I bought 10 cardinal and 10 black tetras on my 15 days old 63 gallon aquarium.. i bouth them after 10 days so 3 days ago.. and all my 10 cardinal diead in the span of 3 days why? The black ones are still alive and looks healthy.. together with my two dwarf gourami.. i just hope they whont die soon too?
I have a 29 gallon tank with 3 yellow lab cichlids, 2 mollies, and a very tiny female guppy. They have been together for over 3 months and they get along very well.
I have glofish danios in my paludarium water feature. They act like sharks pulling crickets down deep when they fall in. Also ate a dead gecko to a skeleton.
I may have stumbled on the wrong video, but I learned a lot! I’m using ghost shrimp as feeders for an adolescent female crayfish… I just released about 20 into the freshwater tank and am awaiting the carnage.
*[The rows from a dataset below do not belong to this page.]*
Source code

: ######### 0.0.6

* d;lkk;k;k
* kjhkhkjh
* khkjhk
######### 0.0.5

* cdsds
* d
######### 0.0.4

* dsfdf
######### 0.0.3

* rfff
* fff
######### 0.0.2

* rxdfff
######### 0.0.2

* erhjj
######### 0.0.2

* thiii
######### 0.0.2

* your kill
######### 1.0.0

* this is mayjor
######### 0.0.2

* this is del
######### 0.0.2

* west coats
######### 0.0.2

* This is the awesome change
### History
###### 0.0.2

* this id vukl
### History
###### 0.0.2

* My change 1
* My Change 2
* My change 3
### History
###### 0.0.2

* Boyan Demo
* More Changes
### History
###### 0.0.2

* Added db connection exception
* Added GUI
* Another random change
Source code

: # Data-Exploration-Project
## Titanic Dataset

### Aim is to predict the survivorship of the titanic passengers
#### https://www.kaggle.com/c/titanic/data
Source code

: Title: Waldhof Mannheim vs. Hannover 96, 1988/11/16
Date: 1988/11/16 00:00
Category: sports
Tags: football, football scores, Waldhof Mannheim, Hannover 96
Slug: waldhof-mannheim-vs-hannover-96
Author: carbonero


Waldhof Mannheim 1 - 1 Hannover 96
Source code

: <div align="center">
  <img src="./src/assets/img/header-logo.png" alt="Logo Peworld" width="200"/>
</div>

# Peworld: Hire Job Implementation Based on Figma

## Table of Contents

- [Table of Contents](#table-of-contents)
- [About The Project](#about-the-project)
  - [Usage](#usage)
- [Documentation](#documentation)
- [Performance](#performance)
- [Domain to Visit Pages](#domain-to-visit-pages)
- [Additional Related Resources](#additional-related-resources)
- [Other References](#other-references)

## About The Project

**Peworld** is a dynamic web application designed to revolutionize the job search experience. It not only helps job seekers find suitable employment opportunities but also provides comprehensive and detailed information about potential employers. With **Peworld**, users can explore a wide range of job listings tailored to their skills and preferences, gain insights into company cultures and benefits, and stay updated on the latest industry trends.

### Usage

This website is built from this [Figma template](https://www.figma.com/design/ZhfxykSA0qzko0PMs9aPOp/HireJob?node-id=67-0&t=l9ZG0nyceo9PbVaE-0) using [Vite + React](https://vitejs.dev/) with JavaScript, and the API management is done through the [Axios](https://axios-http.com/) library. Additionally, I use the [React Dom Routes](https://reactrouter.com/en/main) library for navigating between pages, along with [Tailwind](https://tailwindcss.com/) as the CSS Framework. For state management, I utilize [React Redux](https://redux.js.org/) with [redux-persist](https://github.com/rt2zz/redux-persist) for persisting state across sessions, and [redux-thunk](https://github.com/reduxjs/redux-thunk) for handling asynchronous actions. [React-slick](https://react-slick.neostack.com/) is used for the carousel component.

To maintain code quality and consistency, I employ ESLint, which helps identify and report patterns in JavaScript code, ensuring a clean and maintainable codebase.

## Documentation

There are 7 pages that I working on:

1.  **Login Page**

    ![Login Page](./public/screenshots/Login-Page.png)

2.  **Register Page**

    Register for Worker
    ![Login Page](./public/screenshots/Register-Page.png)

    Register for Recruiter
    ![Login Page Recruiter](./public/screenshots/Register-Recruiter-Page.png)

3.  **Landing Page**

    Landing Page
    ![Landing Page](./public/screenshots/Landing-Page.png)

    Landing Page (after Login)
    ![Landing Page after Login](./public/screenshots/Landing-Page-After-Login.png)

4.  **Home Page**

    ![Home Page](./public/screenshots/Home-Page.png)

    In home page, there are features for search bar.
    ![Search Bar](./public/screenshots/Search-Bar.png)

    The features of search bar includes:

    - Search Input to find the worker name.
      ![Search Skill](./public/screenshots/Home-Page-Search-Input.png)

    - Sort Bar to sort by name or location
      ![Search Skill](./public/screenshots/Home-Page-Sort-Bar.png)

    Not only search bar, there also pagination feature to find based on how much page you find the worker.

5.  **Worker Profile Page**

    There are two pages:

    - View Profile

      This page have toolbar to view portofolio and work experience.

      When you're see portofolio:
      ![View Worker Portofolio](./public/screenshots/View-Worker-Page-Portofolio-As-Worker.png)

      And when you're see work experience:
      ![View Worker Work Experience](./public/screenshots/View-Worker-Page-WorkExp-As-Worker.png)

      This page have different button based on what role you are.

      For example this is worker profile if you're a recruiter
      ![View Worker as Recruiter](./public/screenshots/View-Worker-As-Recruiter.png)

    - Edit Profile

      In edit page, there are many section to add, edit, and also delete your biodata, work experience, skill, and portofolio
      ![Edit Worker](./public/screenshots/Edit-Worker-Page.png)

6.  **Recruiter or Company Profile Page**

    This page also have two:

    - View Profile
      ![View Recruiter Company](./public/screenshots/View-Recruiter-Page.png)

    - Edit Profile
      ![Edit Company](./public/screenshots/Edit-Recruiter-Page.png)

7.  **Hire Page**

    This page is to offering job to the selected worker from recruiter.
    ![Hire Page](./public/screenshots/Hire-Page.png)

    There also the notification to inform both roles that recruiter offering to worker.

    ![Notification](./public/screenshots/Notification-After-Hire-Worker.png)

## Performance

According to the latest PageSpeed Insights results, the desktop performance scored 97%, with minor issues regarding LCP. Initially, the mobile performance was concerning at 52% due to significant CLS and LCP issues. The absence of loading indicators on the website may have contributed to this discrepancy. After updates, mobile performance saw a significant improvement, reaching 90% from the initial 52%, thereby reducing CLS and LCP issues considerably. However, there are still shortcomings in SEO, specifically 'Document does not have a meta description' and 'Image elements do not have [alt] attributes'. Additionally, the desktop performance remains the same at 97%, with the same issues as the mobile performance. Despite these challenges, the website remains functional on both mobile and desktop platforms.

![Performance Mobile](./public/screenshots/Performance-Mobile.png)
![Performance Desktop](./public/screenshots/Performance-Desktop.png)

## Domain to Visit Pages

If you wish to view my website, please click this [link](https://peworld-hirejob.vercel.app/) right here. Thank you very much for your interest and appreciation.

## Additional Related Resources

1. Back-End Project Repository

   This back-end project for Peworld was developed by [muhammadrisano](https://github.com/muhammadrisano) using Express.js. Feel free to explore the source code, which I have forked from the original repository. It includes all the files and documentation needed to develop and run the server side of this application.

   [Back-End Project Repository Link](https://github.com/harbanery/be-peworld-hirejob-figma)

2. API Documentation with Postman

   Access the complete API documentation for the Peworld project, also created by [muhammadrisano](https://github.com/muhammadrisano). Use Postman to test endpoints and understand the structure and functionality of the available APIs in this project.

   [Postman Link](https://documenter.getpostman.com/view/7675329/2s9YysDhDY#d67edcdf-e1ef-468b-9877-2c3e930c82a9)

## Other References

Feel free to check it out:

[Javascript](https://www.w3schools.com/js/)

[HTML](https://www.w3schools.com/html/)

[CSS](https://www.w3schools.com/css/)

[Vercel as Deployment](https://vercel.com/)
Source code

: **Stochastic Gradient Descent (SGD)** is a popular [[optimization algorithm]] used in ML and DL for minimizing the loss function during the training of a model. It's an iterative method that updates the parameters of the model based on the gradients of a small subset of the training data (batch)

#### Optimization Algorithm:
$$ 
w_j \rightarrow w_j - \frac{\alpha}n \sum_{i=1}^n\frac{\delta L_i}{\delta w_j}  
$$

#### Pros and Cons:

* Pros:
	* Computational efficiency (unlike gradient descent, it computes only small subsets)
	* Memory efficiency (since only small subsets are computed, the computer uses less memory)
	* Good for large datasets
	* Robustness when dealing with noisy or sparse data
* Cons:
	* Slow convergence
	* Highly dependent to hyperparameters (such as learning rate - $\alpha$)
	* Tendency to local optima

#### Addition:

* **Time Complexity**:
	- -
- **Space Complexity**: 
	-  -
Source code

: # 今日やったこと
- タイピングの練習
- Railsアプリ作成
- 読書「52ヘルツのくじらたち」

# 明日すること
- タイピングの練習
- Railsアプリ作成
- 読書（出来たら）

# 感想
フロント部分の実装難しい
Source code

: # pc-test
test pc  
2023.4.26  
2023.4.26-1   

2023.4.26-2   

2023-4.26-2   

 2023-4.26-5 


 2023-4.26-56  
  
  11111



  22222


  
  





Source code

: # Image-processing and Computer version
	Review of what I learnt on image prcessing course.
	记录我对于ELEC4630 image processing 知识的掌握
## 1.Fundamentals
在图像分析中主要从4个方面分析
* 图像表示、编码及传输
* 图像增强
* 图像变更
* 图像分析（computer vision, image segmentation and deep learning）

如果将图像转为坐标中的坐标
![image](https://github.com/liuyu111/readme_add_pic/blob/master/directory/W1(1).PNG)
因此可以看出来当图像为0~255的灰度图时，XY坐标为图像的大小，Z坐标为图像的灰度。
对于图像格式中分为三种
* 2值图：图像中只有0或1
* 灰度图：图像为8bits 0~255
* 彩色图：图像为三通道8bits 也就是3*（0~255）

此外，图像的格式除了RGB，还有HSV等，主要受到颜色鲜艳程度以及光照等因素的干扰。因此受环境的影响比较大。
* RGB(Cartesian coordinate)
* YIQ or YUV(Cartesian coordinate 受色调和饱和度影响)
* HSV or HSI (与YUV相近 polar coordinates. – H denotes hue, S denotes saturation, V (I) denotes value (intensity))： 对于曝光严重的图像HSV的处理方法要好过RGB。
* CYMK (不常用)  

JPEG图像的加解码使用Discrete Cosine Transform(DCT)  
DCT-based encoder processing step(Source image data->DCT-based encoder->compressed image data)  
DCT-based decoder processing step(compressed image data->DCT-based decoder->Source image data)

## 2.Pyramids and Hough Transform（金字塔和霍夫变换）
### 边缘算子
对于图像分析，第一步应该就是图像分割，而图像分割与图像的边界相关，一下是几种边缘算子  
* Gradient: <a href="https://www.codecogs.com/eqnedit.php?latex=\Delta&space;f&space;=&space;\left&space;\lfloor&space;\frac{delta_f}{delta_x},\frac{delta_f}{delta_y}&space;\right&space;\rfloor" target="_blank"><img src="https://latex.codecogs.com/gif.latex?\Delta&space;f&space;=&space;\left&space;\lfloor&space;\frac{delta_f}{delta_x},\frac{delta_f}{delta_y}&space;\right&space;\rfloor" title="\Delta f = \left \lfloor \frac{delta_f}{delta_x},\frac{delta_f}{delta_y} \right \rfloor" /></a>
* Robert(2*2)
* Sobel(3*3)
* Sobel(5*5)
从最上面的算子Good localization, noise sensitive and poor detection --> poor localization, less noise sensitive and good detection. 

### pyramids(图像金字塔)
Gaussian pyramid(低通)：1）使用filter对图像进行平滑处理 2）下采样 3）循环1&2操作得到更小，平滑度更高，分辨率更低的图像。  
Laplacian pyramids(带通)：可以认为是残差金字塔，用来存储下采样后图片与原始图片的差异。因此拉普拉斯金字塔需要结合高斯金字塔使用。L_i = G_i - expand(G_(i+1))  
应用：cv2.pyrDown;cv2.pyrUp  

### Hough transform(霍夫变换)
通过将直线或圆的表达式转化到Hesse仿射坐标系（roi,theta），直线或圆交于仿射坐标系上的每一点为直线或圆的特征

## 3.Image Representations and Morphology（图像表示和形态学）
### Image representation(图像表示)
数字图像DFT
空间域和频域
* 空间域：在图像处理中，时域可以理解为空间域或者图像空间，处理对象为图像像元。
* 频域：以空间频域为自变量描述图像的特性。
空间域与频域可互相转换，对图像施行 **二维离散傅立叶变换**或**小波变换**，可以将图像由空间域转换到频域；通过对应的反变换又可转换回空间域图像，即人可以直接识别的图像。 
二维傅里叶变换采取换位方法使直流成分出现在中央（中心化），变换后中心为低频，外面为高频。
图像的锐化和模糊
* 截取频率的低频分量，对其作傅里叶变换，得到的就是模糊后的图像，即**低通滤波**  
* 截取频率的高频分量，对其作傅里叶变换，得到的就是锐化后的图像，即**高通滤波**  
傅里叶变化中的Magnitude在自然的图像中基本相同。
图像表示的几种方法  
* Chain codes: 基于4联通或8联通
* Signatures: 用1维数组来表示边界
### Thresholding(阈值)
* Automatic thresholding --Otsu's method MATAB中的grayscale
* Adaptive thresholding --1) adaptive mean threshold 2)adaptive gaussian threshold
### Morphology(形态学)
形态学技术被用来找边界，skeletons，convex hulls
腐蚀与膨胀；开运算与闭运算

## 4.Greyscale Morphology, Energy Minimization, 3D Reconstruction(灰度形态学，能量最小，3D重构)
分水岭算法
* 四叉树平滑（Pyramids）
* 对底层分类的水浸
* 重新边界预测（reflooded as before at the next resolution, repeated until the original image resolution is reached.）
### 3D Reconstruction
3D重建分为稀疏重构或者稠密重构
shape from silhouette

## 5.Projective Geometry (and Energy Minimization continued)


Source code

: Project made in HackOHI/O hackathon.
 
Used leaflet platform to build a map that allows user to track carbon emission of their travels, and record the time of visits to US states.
I have a thriving snail and shrimp tank that all started with one bladder snail from an order of duck weed. It quickly began multiplying. When my beta fish died, I decided to add seven cherry shrimp. In under two years, there are now over 100 snails and at least 50 shrimp. The two species get along really well. They are both very hardy, easy to care for, and clean their own tank. I only top off the water when needed, and clean the filter once in a while. I think the ecosystem is aided by the duck weed. It’s a 10-gallon vertical tank, and I am going to move some of them over to a nano tank or two. They are so fun to watch. I especially enjoy seeing the snails rising or descending, and how the shrimp check the snail shells for food.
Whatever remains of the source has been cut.